Trail Blazer
Charting a fresh course for Sony, Stephen Yablon creates a winsome workplace in New York.
Monica Geran -- Interior Design, 11/1/2001 12:00:00 AM
Starting one's design career by working with I.M. Pei and then Gwathmey Siegel, collectively covering well over a decade, one may, if so inclined, boast of having earned the design industry's most prestigious credentials. But any claim to personal/professional fame will be minimal. For while apprenticeship with internationally renowned mentors may be regarded as a passport to success, a guarantee of name recognition and upward mobility it isn't. Working independently and earning the imprimatur inherent in editorial coverage by a major design magazine are better means of making a name for oneself.
Such is the case with Stephen Yablon who, having gone through the above-cited training, founded his New York-based business six years ago.
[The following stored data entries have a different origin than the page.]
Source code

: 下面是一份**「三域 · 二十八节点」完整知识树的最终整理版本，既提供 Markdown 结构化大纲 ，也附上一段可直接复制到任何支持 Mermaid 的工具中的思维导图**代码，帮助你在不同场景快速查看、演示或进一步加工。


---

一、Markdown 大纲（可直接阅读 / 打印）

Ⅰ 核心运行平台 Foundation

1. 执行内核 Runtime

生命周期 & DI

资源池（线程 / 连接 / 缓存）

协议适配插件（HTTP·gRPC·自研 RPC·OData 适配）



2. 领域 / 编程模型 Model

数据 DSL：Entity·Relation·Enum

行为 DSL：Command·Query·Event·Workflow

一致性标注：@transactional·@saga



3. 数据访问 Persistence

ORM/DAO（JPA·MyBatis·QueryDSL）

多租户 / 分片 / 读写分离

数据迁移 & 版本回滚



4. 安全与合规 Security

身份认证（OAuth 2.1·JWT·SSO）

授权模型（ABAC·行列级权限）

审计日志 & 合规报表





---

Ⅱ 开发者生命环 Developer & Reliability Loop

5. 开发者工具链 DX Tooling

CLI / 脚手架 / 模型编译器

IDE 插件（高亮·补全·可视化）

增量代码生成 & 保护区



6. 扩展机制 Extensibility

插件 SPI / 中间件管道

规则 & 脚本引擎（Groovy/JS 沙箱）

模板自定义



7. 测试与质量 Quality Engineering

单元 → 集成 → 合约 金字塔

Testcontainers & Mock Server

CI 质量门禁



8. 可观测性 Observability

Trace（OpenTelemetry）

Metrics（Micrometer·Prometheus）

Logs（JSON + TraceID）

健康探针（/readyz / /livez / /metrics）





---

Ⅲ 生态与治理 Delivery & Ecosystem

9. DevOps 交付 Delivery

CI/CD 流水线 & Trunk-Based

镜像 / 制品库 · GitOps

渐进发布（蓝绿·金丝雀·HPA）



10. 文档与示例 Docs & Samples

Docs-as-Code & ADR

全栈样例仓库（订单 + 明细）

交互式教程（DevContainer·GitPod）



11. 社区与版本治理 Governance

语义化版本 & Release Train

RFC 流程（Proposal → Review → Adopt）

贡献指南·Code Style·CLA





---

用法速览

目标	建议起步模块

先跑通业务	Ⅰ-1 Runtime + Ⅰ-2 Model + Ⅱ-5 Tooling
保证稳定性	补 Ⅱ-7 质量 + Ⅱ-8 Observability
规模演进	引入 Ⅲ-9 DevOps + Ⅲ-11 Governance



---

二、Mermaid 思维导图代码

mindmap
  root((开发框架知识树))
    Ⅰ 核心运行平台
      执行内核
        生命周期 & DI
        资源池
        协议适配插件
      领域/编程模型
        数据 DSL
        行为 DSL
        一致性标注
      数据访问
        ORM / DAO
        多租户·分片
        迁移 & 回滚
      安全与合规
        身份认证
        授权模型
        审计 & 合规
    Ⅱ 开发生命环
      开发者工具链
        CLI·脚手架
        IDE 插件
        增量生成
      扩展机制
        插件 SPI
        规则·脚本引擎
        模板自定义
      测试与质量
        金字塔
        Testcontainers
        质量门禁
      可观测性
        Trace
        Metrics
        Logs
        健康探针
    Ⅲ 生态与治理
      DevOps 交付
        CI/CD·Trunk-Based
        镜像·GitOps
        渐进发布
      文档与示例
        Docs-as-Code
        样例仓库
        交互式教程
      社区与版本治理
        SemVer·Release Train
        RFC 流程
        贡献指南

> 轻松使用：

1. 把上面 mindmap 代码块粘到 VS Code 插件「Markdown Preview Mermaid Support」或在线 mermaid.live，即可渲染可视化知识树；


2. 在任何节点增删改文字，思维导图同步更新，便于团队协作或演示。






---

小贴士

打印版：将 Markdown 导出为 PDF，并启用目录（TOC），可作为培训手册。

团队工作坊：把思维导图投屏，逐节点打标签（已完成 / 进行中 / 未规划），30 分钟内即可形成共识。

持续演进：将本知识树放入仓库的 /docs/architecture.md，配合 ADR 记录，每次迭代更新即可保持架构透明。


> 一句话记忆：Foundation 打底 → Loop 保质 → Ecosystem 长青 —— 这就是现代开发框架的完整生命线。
He's been busy handling varied assignments for respected clients, culminating in the New Technology Holdings installation for Sony; representing the client was Robert Zelony, director of facilities planning for Sony Music Entertainment. He and Yablon have known each other since Gwathmey Siegel days, when the designer worked on the renovation of the AT&T Building for Sony. Did Yablon, Zelony is asked, stand out in any way then? The reply is a resounding yes, followed by: "His work is fantastic." How the designer's talents helped extend the project's success will emerge at the conclusion of this report.
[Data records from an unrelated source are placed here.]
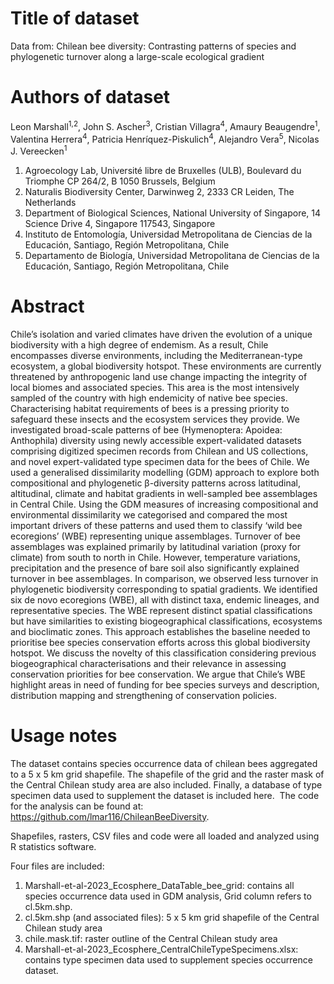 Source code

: # Title of dataset
Data from: Chilean bee diversity: Contrasting patterns of species and phylogenetic turnover along a large-scale ecological gradient 

# Authors of dataset
Leon Marshall<sup>1,2</sup>, John S. Ascher<sup>3</sup>, Cristian Villagra<sup>4</sup>, Amaury Beaugendre<sup>1</sup>, Valentina Herrera<sup>4</sup>, Patricia Henríquez-Piskulich<sup>4</sup>, Alejandro Vera<sup>5</sup>, Nicolas J. Vereecken<sup>1</sup>

1. Agroecology Lab, Université libre de Bruxelles (ULB), Boulevard du Triomphe CP 264/2, B 1050 Brussels, Belgium 
2. Naturalis Biodiversity Center, Darwinweg 2, 2333 CR Leiden, The Netherlands
3. Department of Biological Sciences, National University of Singapore, 14 Science Drive 4, Singapore 117543, Singapore
4. Instituto de Entomología, Universidad Metropolitana de Ciencias de la Educación, Santiago, Región Metropolitana, Chile
5. Departamento de Biología, Universidad Metropolitana de Ciencias de la Educación, Santiago, Región Metropolitana, Chile

# Abstract
Chile’s isolation and varied climates have driven the evolution of a unique biodiversity with a high degree of endemism. As a result, Chile encompasses diverse environments, including the Mediterranean-type ecosystem, a global biodiversity hotspot. These environments are currently threatened by anthropogenic land use change impacting the integrity of local biomes and associated species. This area is the most intensively sampled of the country with high endemicity of native bee species. Characterising habitat requirements of bees is a pressing priority to safeguard these insects and the ecosystem services they provide. We investigated broad-scale patterns of bee (Hymenoptera: Apoidea: Anthophila) diversity using newly accessible expert-validated datasets comprising digitized specimen records from Chilean and US collections, and novel expert-validated type specimen data for the bees of Chile. We used a generalised dissimilarity modelling (GDM) approach to explore both compositional and phylogenetic β-diversity patterns across latitudinal, altitudinal, climate and habitat gradients in well-sampled bee assemblages in Central Chile. Using the GDM measures of increasing compositional and environmental dissimilarity we categorised and compared the most important drivers of these patterns and used them to classify ‘wild bee ecoregions’ (WBE) representing unique assemblages. Turnover of bee assemblages was explained primarily by latitudinal variation (proxy for climate) from south to north in Chile. However, temperature variations, precipitation and the presence of bare soil also significantly explained turnover in bee assemblages. In comparison, we observed less turnover in phylogenetic biodiversity corresponding to spatial gradients. We identified six de novo ecoregions (WBE), all with distinct taxa, endemic lineages, and representative species. The WBE represent distinct spatial classifications but have similarities to existing biogeographical classifications, ecosystems and bioclimatic zones. This approach establishes the baseline needed to prioritise bee species conservation efforts across this global biodiversity hotspot. We discuss the novelty of this classification considering previous biogeographical characterisations and their relevance in assessing conservation priorities for bee conservation. We argue that Chile’s WBE highlight areas in need of funding for bee species surveys and description, distribution mapping and strengthening of conservation policies.

# Usage notes
The dataset contains species occurrence data of chilean bees aggregated to a 5 x 5 km grid shapefile. The shapefile of the grid and the raster mask of the Central Chilean study area are also included. Finally, a database of type specimen data used to supplement the dataset is included here.  The code for the analysis can be found at: https://github.com/lmar116/ChileanBeeDiversity.

Shapefiles, rasters, CSV files and code were all loaded and analyzed using R statistics software. 

Four files are included:
1. Marshall-et-al-2023_Ecosphere_DataTable_bee_grid: contains all species occurrence data used in GDM analysis, Grid column refers to cl.5km.shp. 
2. cl.5km.shp (and associated files): 5 x 5 km grid shapefile of the Central Chilean study area
3. chile.mask.tif: raster outline of the Central Chilean study area
4. Marshall-et-al-2023_Ecosphere_CentralChileTypeSpecimens.xlsx: contains type specimen data used to supplement species occurrence dataset.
The brief called for incubators, those nurturing training grounds for would-be entrepreneurs in the new-media and technology fields, on a 21,000-sq.-ft. full floor in a commercial high-rise directly opposite the Sony Building on Manhattan's Madison Avenue. Space planning followed the norm set by bays, making it possible to string six open-plan incubator pods along the avenue side. Private offices hug other perimeters; two conference rooms, a lounge, and support areas are strategically integrated. An unexpected early challenge arose with the updating of mechanical equipment: The building supplied HVAC services during fixed hours only; on weekends, all appliances registered OFF. Yet to the creative types recruited for incubating jobs, schedules regimented by the clock are all but unknown. Thus to keep everyone content whenever, it was necessary to organize and coordinate new and old sets of cabling, wires, ducts, electrical/lighting conduits, etc. It took a big time chunk from Yablon's fast-track schedule, but it actually saved money to have installed the second set rather than buy the landlord's HVAC services. That done, creative work could absorb the design team's full attention.
The project team consisted of architect Brad Farwell, designer Tom Abraham, and the protagonist. An articulate raconteur, Yablon, in his account, conjures up visions of a tripartite chorus performing solo, duet, and a tutti renditions, this while everyone madly sketches to substantiate words with visions. So the streams-of-consciousness output gradually coalesced into a viable scheme, incorporating, inter alia, the idea of connectivity. Runners of rubbery flooring material snaking across the reception area were, for example, inspired by long flat cables inside computers. Elevated cable trays similarly are adaptations of telecommunication entrails. Noteworthy is a thin sheet-metal wall that originates at the mechanical/telecom space; a second long wall, this one acid-green, forms the background for private offices, conference rooms, and lounge. Subtle spoofing is a submotif, apparent in the suspended six-pack of easily replaced LED signs composing the incubator firms' name directory—a prescient reference to the impermanence of the dot-com business. Futuristic forms, such as the elevator lobby's epoxy-coated tube, reportedly hint at the naïveté of technology enthusiasts. Colors concentrate on mustard yellow, cool greens, and many grades of gray. Indisputably the show-stealer is a stylistic bench fashioned of plastic laminate after telephone jacks. Padded vinyl cushions serve as seats and backrests.
The economic timing for incubating ventures was not, as hindsight verifies, the best. Which doesn't bother the client at all. Noting that few pioneers remain and that most occupants are Sony staffers, Zelony says, "Our people like the place. It's flexible, cost-effective, and useful." The job took six months.